Engineers from the University of Florida (UF) are leading an effort to understand how groups like people with disabilities, those with a low socioeconomic status, children and the elderly are marginalized by current technologies like smartphones and video conferencing and how current and future technologies can be designed to be more inclusive and secure.
The research, funded by a $7.5 million grant from the National Science Foundation, will focus on changing the fundamental approach to security and privacy in computing so these communities are considered the norm rather than the exception, or worse, an afterthought, said Kevin Butler, the project's Principal Investigator and Professor in UF’s Department of Computer & Information Science & Engineering (CISE).

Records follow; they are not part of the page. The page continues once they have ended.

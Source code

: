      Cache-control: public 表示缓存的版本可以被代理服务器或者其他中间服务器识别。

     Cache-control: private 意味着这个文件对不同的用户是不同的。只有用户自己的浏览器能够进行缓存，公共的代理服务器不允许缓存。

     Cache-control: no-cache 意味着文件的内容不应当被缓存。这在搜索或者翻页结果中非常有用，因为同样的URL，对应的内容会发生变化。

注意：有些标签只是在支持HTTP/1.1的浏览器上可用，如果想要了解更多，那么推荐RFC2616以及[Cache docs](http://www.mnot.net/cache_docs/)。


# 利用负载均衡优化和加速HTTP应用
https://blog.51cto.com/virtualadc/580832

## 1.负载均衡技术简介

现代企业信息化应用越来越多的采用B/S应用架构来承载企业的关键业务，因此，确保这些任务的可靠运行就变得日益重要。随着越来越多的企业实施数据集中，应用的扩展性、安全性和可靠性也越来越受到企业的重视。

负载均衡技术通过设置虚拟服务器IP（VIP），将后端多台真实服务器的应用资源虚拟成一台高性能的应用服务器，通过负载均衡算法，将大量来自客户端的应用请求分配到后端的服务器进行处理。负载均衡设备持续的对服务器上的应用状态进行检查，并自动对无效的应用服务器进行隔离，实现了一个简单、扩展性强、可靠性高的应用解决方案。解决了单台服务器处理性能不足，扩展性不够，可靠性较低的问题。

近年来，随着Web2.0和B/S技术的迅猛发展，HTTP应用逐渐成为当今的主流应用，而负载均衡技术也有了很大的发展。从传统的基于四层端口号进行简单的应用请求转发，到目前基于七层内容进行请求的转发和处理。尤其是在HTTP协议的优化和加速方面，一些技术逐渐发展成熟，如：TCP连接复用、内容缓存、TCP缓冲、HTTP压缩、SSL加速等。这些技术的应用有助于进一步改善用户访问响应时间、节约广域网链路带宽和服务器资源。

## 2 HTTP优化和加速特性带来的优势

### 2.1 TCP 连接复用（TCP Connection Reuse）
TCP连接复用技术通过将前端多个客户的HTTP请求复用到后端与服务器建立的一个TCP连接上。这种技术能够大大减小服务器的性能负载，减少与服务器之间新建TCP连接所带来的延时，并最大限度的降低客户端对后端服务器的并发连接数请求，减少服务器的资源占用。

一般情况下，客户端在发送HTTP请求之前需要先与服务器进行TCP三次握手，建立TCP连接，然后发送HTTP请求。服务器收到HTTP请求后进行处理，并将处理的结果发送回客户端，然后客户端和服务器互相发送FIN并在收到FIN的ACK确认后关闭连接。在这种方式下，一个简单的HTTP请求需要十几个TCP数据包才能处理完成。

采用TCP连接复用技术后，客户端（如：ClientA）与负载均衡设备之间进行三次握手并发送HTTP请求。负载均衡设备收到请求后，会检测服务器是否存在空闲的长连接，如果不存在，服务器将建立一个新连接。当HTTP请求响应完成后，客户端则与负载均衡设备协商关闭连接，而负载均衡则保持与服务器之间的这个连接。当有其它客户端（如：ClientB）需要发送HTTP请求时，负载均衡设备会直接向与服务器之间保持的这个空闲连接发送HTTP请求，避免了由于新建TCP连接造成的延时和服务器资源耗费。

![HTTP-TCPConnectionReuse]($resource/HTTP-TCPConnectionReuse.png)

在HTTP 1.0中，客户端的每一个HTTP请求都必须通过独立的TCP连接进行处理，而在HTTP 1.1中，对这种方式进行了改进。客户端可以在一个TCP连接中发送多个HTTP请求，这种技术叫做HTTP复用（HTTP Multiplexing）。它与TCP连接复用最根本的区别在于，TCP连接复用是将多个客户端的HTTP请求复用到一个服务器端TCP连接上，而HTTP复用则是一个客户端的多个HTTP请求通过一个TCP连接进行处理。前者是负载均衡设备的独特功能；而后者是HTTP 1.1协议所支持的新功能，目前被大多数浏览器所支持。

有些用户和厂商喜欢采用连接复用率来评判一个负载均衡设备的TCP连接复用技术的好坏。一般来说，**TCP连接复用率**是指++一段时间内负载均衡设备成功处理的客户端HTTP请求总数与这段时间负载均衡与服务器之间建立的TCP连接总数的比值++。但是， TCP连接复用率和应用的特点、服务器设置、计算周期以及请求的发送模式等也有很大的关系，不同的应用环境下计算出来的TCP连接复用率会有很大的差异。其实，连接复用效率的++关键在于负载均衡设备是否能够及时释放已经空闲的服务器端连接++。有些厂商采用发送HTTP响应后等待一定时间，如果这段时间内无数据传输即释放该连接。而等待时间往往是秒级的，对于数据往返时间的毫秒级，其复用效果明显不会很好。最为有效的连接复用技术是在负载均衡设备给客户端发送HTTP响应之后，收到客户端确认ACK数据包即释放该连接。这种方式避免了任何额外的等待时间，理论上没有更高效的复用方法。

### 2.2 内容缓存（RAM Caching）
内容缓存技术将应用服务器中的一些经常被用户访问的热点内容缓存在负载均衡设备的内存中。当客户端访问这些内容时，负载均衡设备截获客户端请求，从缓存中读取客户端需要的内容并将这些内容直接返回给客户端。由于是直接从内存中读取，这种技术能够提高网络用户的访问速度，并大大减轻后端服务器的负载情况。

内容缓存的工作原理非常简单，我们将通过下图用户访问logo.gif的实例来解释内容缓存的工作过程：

“Computing systems and services have become ubiquitous in modern society and are deeply embedded in people’s daily lives,” said Butler. “As practices and technologies for ensuring security and privacy of computing systems emerge in this rapidly changing technological landscape, the needs of marginalized and vulnerable populations have been largely unaddressed, as have the consequences of their exclusion.”
Collaborator Kurt Hugenberg, Professor of Psychological and Brain sciences at Indiana University, said “designers often have assumptions about who they are designing for — a so-called ‘default persona,’ which are essentially stereotypes about who the ’typical’ user is. This default persona often includes the majority population or privileged individuals and thus can often overlook the needs and capabilities of marginalized and vulnerable users.”